É justamente aqui que uma plataforma como a Kontaê ajuda o MEI a enxergar melhor os custos e a estrutura real da operação, em vez de decidir contratação no improviso.
Erros mais comuns
1. Achar que estágio é “empregado mais barato”
Esse é o erro campeão.
2. Ignorar a instituição de ensino
Sem integração com a escola ou faculdade, a base do estágio fica fraca.
3. Colocar jornada de empregado comum
Se a rotina parece CLT, o risco sobe.
4. Não contratar seguro
Erro básico e perigoso.
5. Escolher aluno sem relação com a área
Estágio sem vínculo com o curso perde legitimidade.
6. Esquecer o eSocial
Mesmo sem vínculo empregatício, há obrigação de informação.
FAQ sobre estagiário no MEI
MEI pode contratar estagiário em 2026?
Sim, pode.
O estágio no MEI cria vínculo empregatício?
Não, desde que todos os requisitos legais sejam cumpridos.
O MEI pode ter empregado e estagiário ao mesmo tempo?
A orientação oficial mais segura é tratar o limite do MEI como 1 funcionário, que pode ser empregado ou estagiário.
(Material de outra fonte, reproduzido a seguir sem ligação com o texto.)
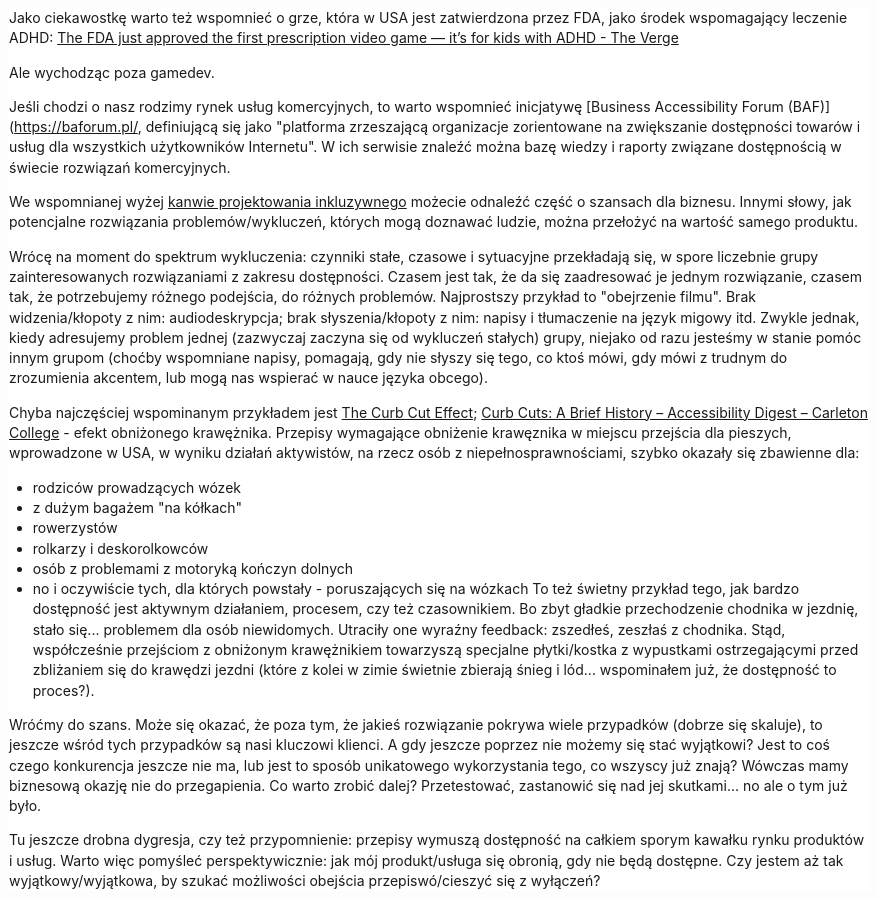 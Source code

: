 Jako ciekawostkę warto też wspomnieć o grze, która w USA jest zatwierdzona przez FDA, jako środek wspomagający leczenie ADHD: [The FDA just approved the first prescription video game — it’s for kids with ADHD - The Verge](https://www.theverge.com/2020/6/15/21292267/fda-adhd-video-game-prescription-endeavor-rx-akl-t01-project-evo)

Ale wychodząc poza gamedev. 

Jeśli chodzi o nasz rodzimy rynek usług komercyjnych, to warto wspomnieć inicjatywę [Business Accessibility Forum (BAF)](https://baforum.pl/, definiującą się jako "platforma zrzeszającą organizacje zorientowane na zwiększanie dostępności towarów i usług dla wszystkich użytkowników Internetu".
 W ich serwisie znaleźć można bazę wiedzy i raporty związane dostępnością w świecie rozwiązań komercyjnych.

We wspomnianej wyżej [kanwie projektowania inkluzywnego](https://ationcenter.com/wp-content/uploads/2024/03/a-Kanwa-Projektowanie-inkluzywne-2024.pdf) możecie odnaleźć część o szansach dla biznesu. Innymi słowy, jak potencjalne rozwiązania problemów/wykluczeń, których mogą doznawać ludzie, można przełożyć na wartość samego produktu.

Wrócę na moment do spektrum wykluczenia: czynniki stałe, czasowe i sytuacyjne przekładają się, w spore liczebnie grupy zainteresowanych rozwiązaniami z zakresu dostępności. Czasem jest tak, że da się zaadresować je jednym rozwiązanie, czasem tak, że potrzebujemy różnego podejścia, do różnych problemów. Najprostszy przykład to "obejrzenie filmu". Brak widzenia/kłopoty z nim: audiodeskrypcja; brak słyszenia/kłopoty z nim: napisy i tłumaczenie na język migowy itd. Zwykle jednak, kiedy adresujemy problem jednej (zazwyczaj zaczyna się od wykluczeń stałych) grupy, niejako od razu jesteśmy w stanie pomóc innym grupom (choćby wspomniane napisy, pomagają, gdy nie słyszy się tego, co ktoś mówi, gdy mówi z trudnym do zrozumienia akcentem, lub mogą nas wspierać w nauce języka obcego).

Chyba najczęściej wspominanym przykładem jest [The Curb Cut Effect](https://en.wikipedia.org/wiki/Curb_cut_effect); [Curb Cuts: A Brief History – Accessibility Digest – Carleton College](https://www.carleton.edu/accessibility-resources/newsletter/curb-cuts-a-brief-history/) - efekt obniżonego krawężnika. Przepisy wymagające obniżenie krawęznika w miejscu przejścia dla pieszych, wprowadzone w USA, w wyniku działań aktywistów, na rzecz osób z niepełnosprawnościami, szybko okazały się zbawienne dla:
- rodziców prowadzących wózek
- z dużym bagażem "na kółkach"
- rowerzystów
- rolkarzy i deskorolkowców
- osób z problemami z motoryką kończyn dolnych
- no i oczywiście tych, dla których powstały - poruszających się na wózkach
To też świetny przykład tego, jak bardzo dostępność jest aktywnym działaniem, procesem, czy też czasownikiem. Bo zbyt gładkie przechodzenie chodnika w jezdnię, stało się... problemem dla osób niewidomych. Utraciły one wyraźny feedback: zszedłeś, zeszłaś z chodnika. Stąd, współcześnie przejściom z obniżonym krawężnikiem towarzyszą specjalne płytki/kostka z wypustkami ostrzegającymi przed zbliżaniem się do krawędzi jezdni (które z kolei w zimie świetnie zbierają śnieg i lód... wspominałem już, że dostępność to proces?).

Wróćmy do szans. Może się okazać, że poza tym, że jakieś rozwiązanie pokrywa wiele przypadków (dobrze się skaluje), to jeszcze wśród tych przypadków są nasi kluczowi klienci. A gdy jeszcze poprzez nie możemy się stać wyjątkowi? Jest to coś czego konkurencja jeszcze nie ma, lub jest to sposób unikatowego wykorzystania tego, co wszyscy już znają? Wówczas mamy biznesową okazję nie do przegapienia. Co warto zrobić dalej? Przetestować, zastanowić się nad jej skutkami... no ale o tym już było.

Tu jeszcze drobna dygresja, czy też przypomnienie: przepisy wymuszą dostępność na całkiem sporym kawałku rynku produktów i usług. Warto więc pomyśleć perspektywicznie: jak mój produkt/usługa się obronią, gdy nie będą dostępne. Czy jestem aż tak wyjątkowy/wyjątkowa, by szukać możliwości obejścia przepiswó/cieszyć się z wyłączeń?
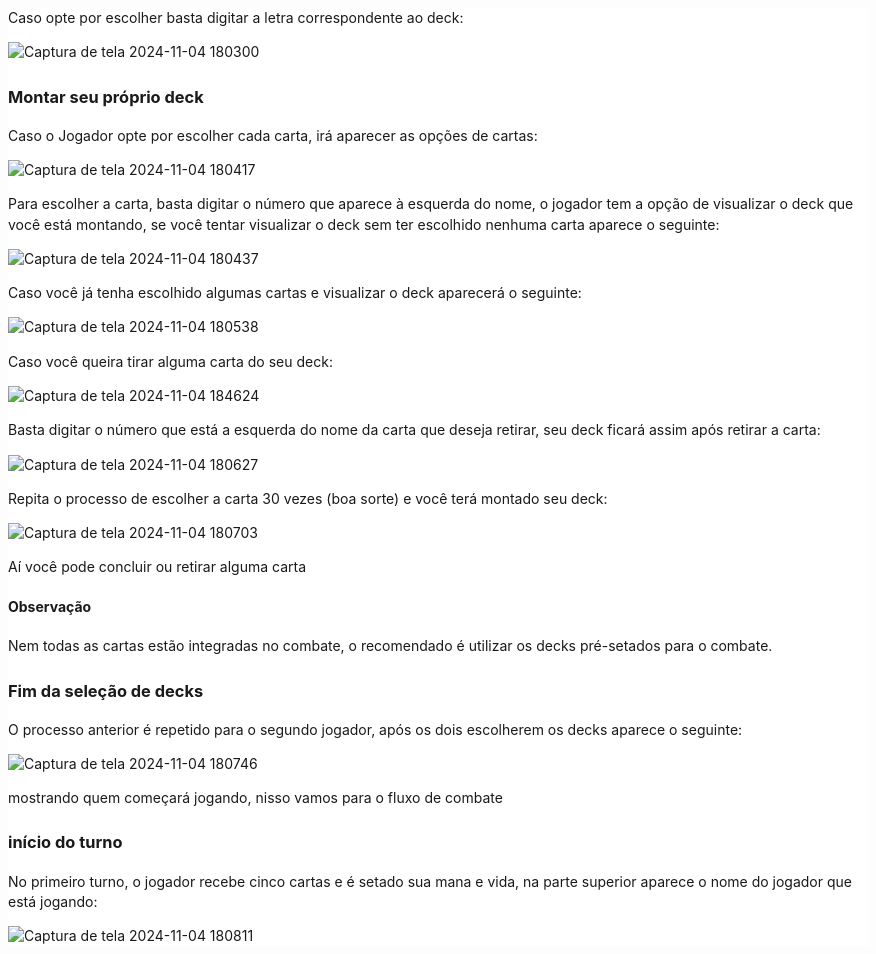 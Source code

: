 Caso opte por escolher basta digitar a letra correspondente ao deck:

![Captura de tela 2024-11-04 180300](https://github.com/user-attachments/assets/9fab4f0c-c99a-450f-9b07-b6316ea914c7)

### Montar seu próprio deck
Caso o Jogador opte por escolher cada carta, irá aparecer as opções de cartas:


![Captura de tela 2024-11-04 180417](https://github.com/user-attachments/assets/18e9f059-93ba-429a-9c00-5eea15403cd9)

Para escolher a carta, basta digitar o número que aparece à esquerda do nome, o jogador tem a opção de visualizar o deck que você está montando, se você tentar visualizar o deck sem ter escolhido nenhuma carta aparece o seguinte:

![Captura de tela 2024-11-04 180437](https://github.com/user-attachments/assets/6eb00a4e-af9e-47e3-a518-1b6019741eee)


Caso você já tenha escolhido algumas cartas e visualizar o deck aparecerá o seguinte:


![Captura de tela 2024-11-04 180538](https://github.com/user-attachments/assets/52b6dc3f-e98e-466b-8d36-45445a224dc7)

Caso você queira tirar alguma carta do seu deck:

![Captura de tela 2024-11-04 184624](https://github.com/user-attachments/assets/dc693ab1-b82a-4a6e-b297-f211086ef4d5)

Basta digitar o número que está a esquerda do nome da carta que deseja retirar, seu deck ficará assim após retirar a carta:

![Captura de tela 2024-11-04 180627](https://github.com/user-attachments/assets/cdbada23-47df-44db-b1a0-82c86e2e32dc)


Repita o processo de escolher a carta 30 vezes (boa sorte) e você terá montado seu deck:


![Captura de tela 2024-11-04 180703](https://github.com/user-attachments/assets/057e0fef-2b5b-413c-9330-dd69780e4345)

Aí você pode concluir ou retirar alguma carta
#### Observação
Nem todas as cartas estão integradas no combate, o recomendado é utilizar os decks pré-setados para o combate.

### Fim da seleção de decks
O processo anterior é repetido para o segundo jogador, após os dois escolherem os decks aparece o seguinte:

![Captura de tela 2024-11-04 180746](https://github.com/user-attachments/assets/96db26f5-a9d9-4008-8a83-cb99ca60858e)

mostrando quem começará jogando, nisso vamos para o fluxo de combate
### início do turno
No primeiro turno, o jogador recebe cinco cartas e é setado sua mana e vida, na parte superior aparece o nome do jogador que está jogando:

![Captura de tela 2024-11-04 180811](https://github.com/user-attachments/assets/21183fb7-c639-4625-8c98-ae2bee5b174c)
O estagiário precisa de carteira assinada?
Não na lógica de empregado CLT. O estágio é formalizado por termo de compromisso e pelas obrigações próprias da Lei do Estágio.
O MEI precisa pagar bolsa?
No estágio não obrigatório, sim, além do auxílio-transporte. No obrigatório, a lógica é diferente.
O seguro é obrigatório?
Sim.
O estagiário pode trabalhar 8 horas por dia?
Não na regra padrão do estágio. A lei trabalha com 4h ou 6h diárias, conforme o caso.
O MEI informa estagiário no eSocial?
Sim.
Conclusão
A resposta juridicamente correta para 2026 é esta:
sim, o MEI pode contratar estagiário
Mas isso só funciona bem quando o MEI entende uma coisa básica: estágio não é atalho para economizar em contratação comum.
Para ser legal de verdade, o estágio precisa ter:
termo de compromisso;
participação da instituição de ensino;
compatibilidade com o curso;
jornada correta;
supervisão real;
seguro;
e cumprimento das obrigações formais.
Se isso existir, o estágio pode ser uma boa porta de entrada para aprendizado e apoio ao negócio.
Se não existir, o “estágio” vira só uma fantasia jurídica mal colocada.
E fantasia trabalhista costuma rasgar na pior hora.